> **TASK GOAL**
Only one portion of the data is to be written out: from the line bearing "- Order management" through the line bearing "- NSOperationQueuePriorityHigh". Write it exactly as it appears.

Plain-text document sources:
-- Opening Marker --

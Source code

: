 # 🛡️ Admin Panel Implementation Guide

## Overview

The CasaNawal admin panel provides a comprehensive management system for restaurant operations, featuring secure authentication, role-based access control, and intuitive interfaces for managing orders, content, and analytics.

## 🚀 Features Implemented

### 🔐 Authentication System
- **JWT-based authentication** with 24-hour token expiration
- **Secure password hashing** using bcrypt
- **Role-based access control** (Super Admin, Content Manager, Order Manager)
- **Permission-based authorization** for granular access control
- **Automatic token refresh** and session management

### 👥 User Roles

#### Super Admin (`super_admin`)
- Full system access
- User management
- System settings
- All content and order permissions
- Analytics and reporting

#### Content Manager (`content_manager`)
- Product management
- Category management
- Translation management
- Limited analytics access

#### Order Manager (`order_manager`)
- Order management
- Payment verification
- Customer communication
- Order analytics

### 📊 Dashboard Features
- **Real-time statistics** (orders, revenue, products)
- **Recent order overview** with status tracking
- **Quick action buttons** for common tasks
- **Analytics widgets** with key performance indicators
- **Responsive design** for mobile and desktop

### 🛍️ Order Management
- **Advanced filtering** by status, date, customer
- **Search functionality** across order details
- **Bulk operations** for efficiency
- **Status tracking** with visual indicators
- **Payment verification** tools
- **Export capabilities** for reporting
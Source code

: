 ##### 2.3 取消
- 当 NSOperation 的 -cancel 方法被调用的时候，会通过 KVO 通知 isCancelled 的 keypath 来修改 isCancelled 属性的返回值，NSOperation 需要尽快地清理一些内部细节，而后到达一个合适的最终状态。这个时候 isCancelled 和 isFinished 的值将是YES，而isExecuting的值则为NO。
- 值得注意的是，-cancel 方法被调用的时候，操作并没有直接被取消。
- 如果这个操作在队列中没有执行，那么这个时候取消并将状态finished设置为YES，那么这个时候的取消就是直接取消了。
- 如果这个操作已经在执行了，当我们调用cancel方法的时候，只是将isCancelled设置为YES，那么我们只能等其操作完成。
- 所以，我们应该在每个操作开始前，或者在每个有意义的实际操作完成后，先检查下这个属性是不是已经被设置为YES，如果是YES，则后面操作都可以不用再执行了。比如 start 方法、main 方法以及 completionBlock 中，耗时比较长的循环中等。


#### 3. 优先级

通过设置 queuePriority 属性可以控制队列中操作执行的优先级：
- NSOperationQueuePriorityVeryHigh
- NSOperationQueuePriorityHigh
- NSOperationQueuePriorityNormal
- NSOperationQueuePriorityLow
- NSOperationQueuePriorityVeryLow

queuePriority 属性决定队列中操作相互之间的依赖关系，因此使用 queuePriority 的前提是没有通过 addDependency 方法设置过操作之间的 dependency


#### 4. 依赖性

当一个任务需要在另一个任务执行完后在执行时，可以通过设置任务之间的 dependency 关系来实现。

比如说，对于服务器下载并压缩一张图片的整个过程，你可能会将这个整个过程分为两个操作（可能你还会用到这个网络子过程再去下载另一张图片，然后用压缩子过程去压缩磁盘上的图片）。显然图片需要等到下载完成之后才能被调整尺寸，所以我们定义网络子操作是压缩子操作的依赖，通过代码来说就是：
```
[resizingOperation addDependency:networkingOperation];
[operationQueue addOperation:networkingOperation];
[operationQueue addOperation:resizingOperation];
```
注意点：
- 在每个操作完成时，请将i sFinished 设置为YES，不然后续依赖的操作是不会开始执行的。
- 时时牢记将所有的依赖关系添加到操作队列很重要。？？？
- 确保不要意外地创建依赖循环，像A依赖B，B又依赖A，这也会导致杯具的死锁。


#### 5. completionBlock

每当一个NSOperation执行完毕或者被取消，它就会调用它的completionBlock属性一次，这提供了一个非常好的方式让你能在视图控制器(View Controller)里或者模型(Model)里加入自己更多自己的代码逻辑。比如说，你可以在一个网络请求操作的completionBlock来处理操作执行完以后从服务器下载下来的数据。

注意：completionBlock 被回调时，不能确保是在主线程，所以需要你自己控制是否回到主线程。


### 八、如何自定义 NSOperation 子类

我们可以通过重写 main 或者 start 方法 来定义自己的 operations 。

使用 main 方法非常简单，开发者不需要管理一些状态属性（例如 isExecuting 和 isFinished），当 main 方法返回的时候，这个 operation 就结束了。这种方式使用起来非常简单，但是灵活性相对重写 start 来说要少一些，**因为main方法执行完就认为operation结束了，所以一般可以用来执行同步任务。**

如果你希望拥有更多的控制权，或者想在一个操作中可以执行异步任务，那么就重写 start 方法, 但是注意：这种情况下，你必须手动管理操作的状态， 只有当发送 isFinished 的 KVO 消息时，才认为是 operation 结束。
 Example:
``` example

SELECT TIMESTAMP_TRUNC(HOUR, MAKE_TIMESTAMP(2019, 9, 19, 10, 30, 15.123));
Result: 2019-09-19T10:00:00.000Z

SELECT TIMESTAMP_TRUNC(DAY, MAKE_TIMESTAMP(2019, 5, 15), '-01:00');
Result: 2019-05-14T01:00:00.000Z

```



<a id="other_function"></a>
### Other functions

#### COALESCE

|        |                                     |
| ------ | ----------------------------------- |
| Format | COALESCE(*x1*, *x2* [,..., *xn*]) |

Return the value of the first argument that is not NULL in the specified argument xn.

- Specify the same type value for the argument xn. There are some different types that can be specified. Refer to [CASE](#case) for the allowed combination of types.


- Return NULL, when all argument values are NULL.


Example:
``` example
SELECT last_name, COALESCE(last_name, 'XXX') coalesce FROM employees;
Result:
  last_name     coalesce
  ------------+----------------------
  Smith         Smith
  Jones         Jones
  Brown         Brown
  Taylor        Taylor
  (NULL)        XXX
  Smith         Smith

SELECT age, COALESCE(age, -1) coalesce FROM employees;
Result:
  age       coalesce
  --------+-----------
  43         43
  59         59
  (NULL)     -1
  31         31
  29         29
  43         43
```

-- Closing Marker --

> **TASK RESULT**
- Order management
- Payment verification
- Customer communication
- Order analytics

### 📊 Dashboard Features
- **Real-time statistics** (orders, revenue, products)
- **Recent order overview** with status tracking
- **Quick action buttons** for common tasks
- **Analytics widgets** with key performance indicators
- **Responsive design** for mobile and desktop

### 🛍️ Order Management
- **Advanced filtering** by status, date, customer
- **Search functionality** across order details
- **Bulk operations** for efficiency
- **Status tracking** with visual indicators
- **Payment verification** tools
- **Export capabilities** for reporting
Source code

: ##### 2.3 取消
- 当 NSOperation 的 -cancel 方法被调用的时候，会通过 KVO 通知 isCancelled 的 keypath 来修改 isCancelled 属性的返回值，NSOperation 需要尽快地清理一些内部细节，而后到达一个合适的最终状态。这个时候 isCancelled 和 isFinished 的值将是YES，而isExecuting的值则为NO。
- 值得注意的是，-cancel 方法被调用的时候，操作并没有直接被取消。
- 如果这个操作在队列中没有执行，那么这个时候取消并将状态finished设置为YES，那么这个时候的取消就是直接取消了。
- 如果这个操作已经在执行了，当我们调用cancel方法的时候，只是将isCancelled设置为YES，那么我们只能等其操作完成。
- 所以，我们应该在每个操作开始前，或者在每个有意义的实际操作完成后，先检查下这个属性是不是已经被设置为YES，如果是YES，则后面操作都可以不用再执行了。比如 start 方法、main 方法以及 completionBlock 中，耗时比较长的循环中等。


#### 3. 优先级

通过设置 queuePriority 属性可以控制队列中操作执行的优先级：
- NSOperationQueuePriorityVeryHigh
- NSOperationQueuePriorityHigh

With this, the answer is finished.